A station on King’s Road

The King’s Road station option would utilise land that is currently proposed for a station on the corner of King’s Road and Dovehouse Street, occupying the site of the existing fire station. This option would:

  • Provide access to the existing retail and commercial activity along King’s Road
  • Improve connectivity to the Royal Brompton and Royal Marsden hospitals
  • Enable a more direct alignment for the new tunnel between Clapham Junction and Victoria leading to a slightly quicker journey times than the alternative option
  • Benefit from the current proposal that is in place


However, it would impact on some existing buildings and green space in the surrounding area.


Chelsea West option

The Chelsea West option would require additional land for a station between King’s Road and the River Thames, this option would:

  • Improve accessibility to the southern part of the Borough and improve access to this area from the rest of London
  • Provide access to the Chelsea and Westminster Hospitals
  • Create a station with the potential to serve the area towards Lots Road and Imperial Wharf where considerable new development and population growth is planned


However, this option would be further away from the retail and commercial activity along King’s Road and could only proceed in parallel with plans for wider regeneration and redevelopment of the area.


Drop-in sessions

Staff from Transport for London and Network Rail will be on hand to answer questions about the project and what we are proposing in your area. Please come along to one of our drop-in sessions:


Chelsea Theatre Studio 2, 7 World’s End Place, King’s Road, London, SW10 0DR

Friday 20 June, 10am-4pm

Friday 27 June, 2pm-8pm

Chelsea Old Town Hall Small Hall, King’s Road, Kensington & Chelsea, London, SW3 5EE

Friday 11 July, 2pm-8pm

Saturday 12 July, 10am-4pm


Next Steps

We are seeking your views on these issues to inform the safeguarding that will be amended at the end of this year.

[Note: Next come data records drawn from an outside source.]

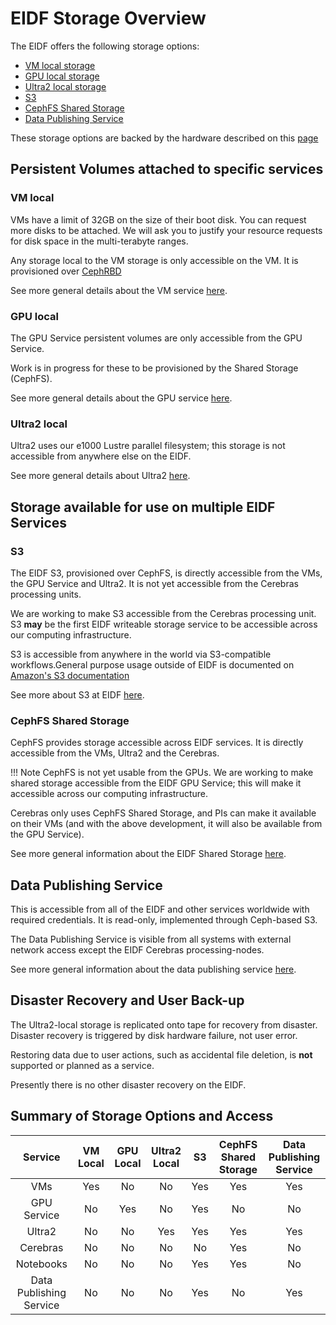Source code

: # EIDF Storage Overview

The EIDF offers the following storage options:

- [VM local storage](#vm-local)
- [GPU local storage](#gpu-local)
- [Ultra2 local storage](#ultra2-local)
- [S3](#s3)
- [CephFS Shared Storage](#cephfs-shared-storage)
- [Data Publishing Service](#data-publishing-service)

These storage options are backed by the hardware described on this [page](https://edinburgh-international-data-facility.ed.ac.uk/about/hardware)

## Persistent Volumes attached to specific services

### VM local

VMs have a limit of 32GB on the size of their boot disk. You can request more disks to be attached. We will ask you to justify your resource requests for disk space in the multi-terabyte ranges.

Any storage local to the VM storage is only accessible on the VM. It is provisioned over [CephRBD](https://docs.ceph.com/en/reef/rbd/)

See more general details about the VM service [here](../services/virtualmachines/index.md).

### GPU local

The GPU Service persistent volumes are only accessible from the GPU Service.

Work is in progress for these to be provisioned by the Shared Storage (CephFS).

See more general details about the GPU service [here](../services/gpuservice/index.md).

### Ultra2 local

Ultra2 uses our e1000 Lustre parallel filesystem; this storage is not accessible from anywhere else on the EIDF.

See more general details about Ultra2 [here](../services/ultra2/access.md).

## Storage available for use on multiple EIDF Services

### S3

The EIDF S3, provisioned over CephFS, is directly accessible from the VMs, the GPU Service and Ultra2. It is not yet accessible from the Cerebras processing units.

We are working to make S3 accessible from the Cerebras processing unit. S3 **may** be the first EIDF writeable storage service to be accessible across our computing infrastructure.

S3 is accessible from anywhere in the world via S3-compatible workflows.General purpose usage outside of EIDF is documented on [Amazon's S3 documentation](https://docs.aws.amazon.com/AmazonS3/latest/userguide/Welcome.html)

See more about S3 at EIDF [here](../services/s3/index.md).

### CephFS Shared Storage

CephFS provides storage accessible across EIDF services. It is directly accessible from the VMs, Ultra2 and the Cerebras.

!!! Note
CephFS is not yet usable from the GPUs. We are working to make shared storage accessible from the EIDF GPU Service; this will make it accessible across our computing infrastructure.

Cerebras only uses CephFS Shared Storage, and PIs can make it available on their VMs (and with the above development, it will also be available from the GPU Service).

See more general information about the EIDF Shared Storage [here](../services/virtualmachines/sharedfs.md).

## ⁠Data Publishing Service

This is accessible from all of the EIDF and other services worldwide with required credentials. It is read-only, implemented through Ceph-based S3.

The Data Publishing Service is visible from all systems with external network access except the EIDF Cerebras processing-nodes.

See more general information about the data publishing service [here](../services/datapublishing/service.md).

## Disaster Recovery and User Back-up

The Ultra2-local storage is replicated onto tape for recovery from disaster. Disaster recovery is triggered by disk hardware failure, not user error.

Restoring data due to user actions, such as accidental file deletion, is **not** supported or planned as a service.

Presently there is no other disaster recovery on the EIDF.

## Summary of Storage Options and Access

|         Service         | VM Local | GPU Local | Ultra2 Local | S3  | CephFS Shared Storage | Data Publishing Service |
| :---------------------: | :------: | :-------: | :----------: | :-: | :-------------------: | :---------------------: |
|           VMs           |   Yes    |    No     |      No      | Yes |          Yes          |           Yes           |
|       GPU Service       |    No    |    Yes    |      No      | Yes |          No           |           No            |
|         Ultra2          |    No    |    No     |     Yes      | Yes |          Yes          |           Yes           |
|        Cerebras         |    No    |    No     |      No      | No  |          Yes          |           No            |
|        Notebooks        |    No    |    No     |      No      | Yes |          Yes          |           No            |
| Data Publishing Service |    No    |    No     |      No      | Yes |          No           |           Yes           |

Safeguarding is the process by which the proposed route or location of a transport project is protected from conflicting development. A Safeguarding Direction is issued by the Secretary of State for Transport under the Town and Country Planning (Development Management Procedure) (England) Order 2010 and requires local planning authorities to consult on certain planning applications which are made in respect of land within specified areas shown on safeguarding plans which accompany the Safeguarding Directions.


Later in 2014 we will ask the Secretary of State for Transport to revise existing Safeguarding Directions made in 2008 to protect the route of the original proposal for the Chelsea Hackney Line to take into account a number of changes to the safeguarded alignment.


Over the course of 2015 there will be further work on the consideration and assessment of options, the assessment of localised issues and impacts and preparation of an application for consent. There will be a number of opportunities for further more detailed consultation during this process.


TfL and Network Rail estimate that the earliest an application could be submitted for Powers would be by the end of 2017 and this would be subject to the necessary funding for Crossrail 2 being secured. If this was the case then construction of Crossrail 2 could commence by 2020 and be complete by 2030. Throughout this process there will be regular consultation with the public and stakeholders.